GOAL OF THE EXERCISE: Your answer should be only the lines below from the one with "- 150+ objets/potions/sorts" to the one with "- Spells: 130 new spells.", repeated exactly, ends included.

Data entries
• • • • •

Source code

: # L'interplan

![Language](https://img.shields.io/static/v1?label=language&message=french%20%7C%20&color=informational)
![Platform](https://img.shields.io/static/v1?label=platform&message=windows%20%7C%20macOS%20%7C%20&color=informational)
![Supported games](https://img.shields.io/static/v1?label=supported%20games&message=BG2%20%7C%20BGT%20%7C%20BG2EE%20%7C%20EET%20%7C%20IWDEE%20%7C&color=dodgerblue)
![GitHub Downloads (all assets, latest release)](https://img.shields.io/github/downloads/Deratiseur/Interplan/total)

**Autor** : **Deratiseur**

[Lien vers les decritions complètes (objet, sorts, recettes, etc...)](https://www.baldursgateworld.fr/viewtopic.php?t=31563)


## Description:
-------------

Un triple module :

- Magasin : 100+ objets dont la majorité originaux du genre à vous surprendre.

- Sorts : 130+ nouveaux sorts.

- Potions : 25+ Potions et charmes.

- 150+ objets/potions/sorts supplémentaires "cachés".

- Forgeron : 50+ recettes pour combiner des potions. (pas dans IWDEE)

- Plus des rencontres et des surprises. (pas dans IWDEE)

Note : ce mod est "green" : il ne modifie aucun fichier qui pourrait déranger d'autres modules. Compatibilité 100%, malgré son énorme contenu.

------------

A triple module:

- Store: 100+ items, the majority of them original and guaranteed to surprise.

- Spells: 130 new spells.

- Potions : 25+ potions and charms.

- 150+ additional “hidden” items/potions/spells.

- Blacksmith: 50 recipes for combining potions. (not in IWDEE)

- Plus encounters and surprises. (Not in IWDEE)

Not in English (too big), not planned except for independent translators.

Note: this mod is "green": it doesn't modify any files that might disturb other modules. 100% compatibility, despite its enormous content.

• • • • •

YOUR SOLUTION:
- 150+ objets/potions/sorts supplémentaires "cachés".

- Forgeron : 50+ recettes pour combiner des potions. (pas dans IWDEE)

- Plus des rencontres et des surprises. (pas dans IWDEE)

Note : ce mod est "green" : il ne modifie aucun fichier qui pourrait déranger d'autres modules. Compatibilité 100%, malgré son énorme contenu.

------------

A triple module:

- Store: 100+ items, the majority of them original and guaranteed to surprise.

- Spells: 130 new spells.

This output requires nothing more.